Willen's Craft épisode 9
J'aurais pu poster l'épisode plus tôt mais j'ai eu des contre-temps à répétition. Et ce matin j'ai entendu vers 7h30 l'appel du brouillard… J'ai donc pris mon appareil photo et hop! Tout le monde dehors, que vogue la galère. Je suis bien remonté là, je suis sûr que je vais faire des choses intéressantes aujourd'hui. C'est un bon jour, ça se sent. Pour vous mes petits lecteurs, un nouvel épisode un petit peu long, mais qui a fait réagir ma béta-lectrice en chef (ma mère lol). À vous de me dire ce que vous en pensez. Ah et aussi, mon Allemand est extrêmement approximatif. Libre à vous le me corriger, je vous en serais reconnaissant. Bonne lecture à tous.
* * *
Résumé: Willenscraft est une grande Université à la réputation impeccable. Alors que les choses reprennent leur court après la reprise d'hiver, certains petits détails sont peut-être plus étranges qu'il n'y parait.
* * *
Sergueï
Hogan marchait avec empressement, comme à chaque fois qu'il essayait d'évacuer
la frustration accumulée. La cause en était devenue immuable, la mauvaise
volonté, voire la bêtise, de ses étudiants, en particulier ceux des cours
d'options qui, année après année, semblaient prendre sa salle de classe pour un
café. Il essayait tant bien que mal de maintenir un certain niveau d'excellence
dans la compétence, l'esprit critique et l'attitude des personnes qu'il devait
former. Une position qu'il avait de plus en plus de mal à tenir. Devenait-il
trop vieux et trop intraitable ? Ou bien peut-être la jeunesse n'avait-elle
plus conscience de la réalité du monde?
Tant de choses avaient changé depuis le jour où il avait
pris la décision de se lancer à corps perdu dans ce sacerdoce. Il avait été le
plus âgé de sa promotion. Et de beaucoup. Il était arrivé à l'UW six ans
auparavant, lors de l'ouverture complète des dernières ailes de l'Université.
Jamais il n'aurait cru prendre ce travail tellement au sérieux. Les saisons
s'enfuyaient, lui échappaient et il ne savait toujours pas ce qu'il voulait. Il
ruminait son exaspération en jetant un coup d'oeil sur le prospectus de la
direction qu'il avait retrouvé sur son bureau sans daigner en tenir compte. Il
avait eu peur que son contenu ne lui pourrisse la matinée. Et effectivement, il
avait bien fait de s'abstenir. On les informait que les salles vidéo avaient
changé de responsable sans préciser qui allait hériter de cette lourde charge.

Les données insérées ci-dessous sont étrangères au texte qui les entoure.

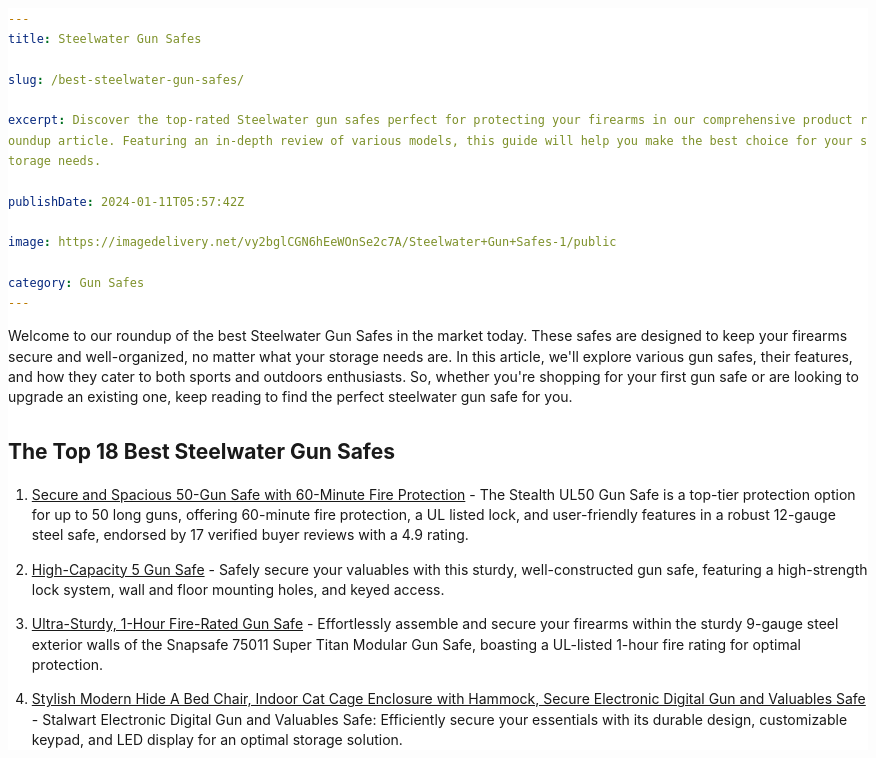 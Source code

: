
 ```yaml
---
title: Steelwater Gun Safes

slug: /best-steelwater-gun-safes/

excerpt: Discover the top-rated Steelwater gun safes perfect for protecting your firearms in our comprehensive product roundup article. Featuring an in-depth review of various models, this guide will help you make the best choice for your storage needs.

publishDate: 2024-01-11T05:57:42Z

image: https://imagedelivery.net/vy2bglCGN6hEeWOnSe2c7A/Steelwater+Gun+Safes-1/public

category: Gun Safes
---
```


Welcome to our roundup of the best Steelwater Gun Safes in the market today. These safes are designed to keep your firearms secure and well-organized, no matter what your storage needs are. In this article, we'll explore various gun safes, their features, and how they cater to both sports and outdoors enthusiasts. So, whether you're shopping for your first gun safe or are looking to upgrade an existing one, keep reading to find the perfect steelwater gun safe for you.

## The Top 18 Best Steelwater Gun Safes

1. [Secure and Spacious 50-Gun Safe with 60-Minute Fire Protection](https://serp.ly/@universityofguns/amazon/steelwater-gun-safes?utm_source=universityofguns&utm_medium=website&utm_campaign=universityofguns.com&utm_content=steelwater-gun-safes&utm_term=secure-and-spacious-50-gun-safe-with-60-minute-fire-protection) - The Stealth UL50 Gun Safe is a top-tier protection option for up to 50 long guns, offering 60-minute fire protection, a UL listed lock, and user-friendly features in a robust 12-gauge steel safe, endorsed by 17 verified buyer reviews with a 4.9 rating.

2. [High-Capacity 5 Gun Safe](https://serp.ly/@universityofguns/amazon/steelwater-gun-safes?utm_source=universityofguns&utm_medium=website&utm_campaign=universityofguns.com&utm_content=steelwater-gun-safes&utm_term=high-capacity-5-gun-safe) - Safely secure your valuables with this sturdy, well-constructed gun safe, featuring a high-strength lock system, wall and floor mounting holes, and keyed access.

3. [Ultra-Sturdy, 1-Hour Fire-Rated Gun Safe](https://serp.ly/@universityofguns/amazon/steelwater-gun-safes?utm_source=universityofguns&utm_medium=website&utm_campaign=universityofguns.com&utm_content=steelwater-gun-safes&utm_term=ultra-sturdy-1-hour-fire-rated-gun-safe) - Effortlessly assemble and secure your firearms within the sturdy 9-gauge steel exterior walls of the Snapsafe 75011 Super Titan Modular Gun Safe, boasting a UL-listed 1-hour fire rating for optimal protection.

4. [Stylish Modern Hide A Bed Chair, Indoor Cat Cage Enclosure with Hammock, Secure Electronic Digital Gun and Valuables Safe](https://serp.ly/@universityofguns/amazon/steelwater-gun-safes?utm_source=universityofguns&utm_medium=website&utm_campaign=universityofguns.com&utm_content=steelwater-gun-safes&utm_term=stylish-modern-hide-a-bed-chair-indoor-cat-cage-enclosure-with-hammock-secure-electronic-digital-gun-and-valuables-safe) - Stalwart Electronic Digital Gun and Valuables Safe: Efficiently secure your essentials with its durable design, customizable keypad, and LED display for an optimal storage solution.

Ça alors c'était de l'information. Visiblement certaines personnes au
secrétariat n'avaient pas plus de cervelle que ses élèves, ce n'était pas peu
dire. Et son humeur irritée ne s'adoucit pas lorsqu'il entraperçut, en
pénétrant dans l'une des succursales de l'administration, une silhouette sombre
rangeant des papiers dans une pochette orange.
« Ah, monsieur Hogan. »
Les yeux noirs sous le voile pailleté l'avaient fixé à la
seconde où il était entré. Clairement, c'était lui qu'elle attendait. Il la
reconnut tout de suite. Mounia Zerari était une jeune femme brillante en cursus
de droit international. Elle dirigeait accessoirement l'assemblée générale des
clubs d'Art du spectacle et chaperonnait le comité Étudiant. Ils s'arrêtèrent
tous deux au milieu du couloir.
« Mademoiselle.
_ Je suis navrée de vous déranger.
_ Pas autant que moi, mademoiselle, pas autant que
moi. »
Il lui répondait dans un français impeccable.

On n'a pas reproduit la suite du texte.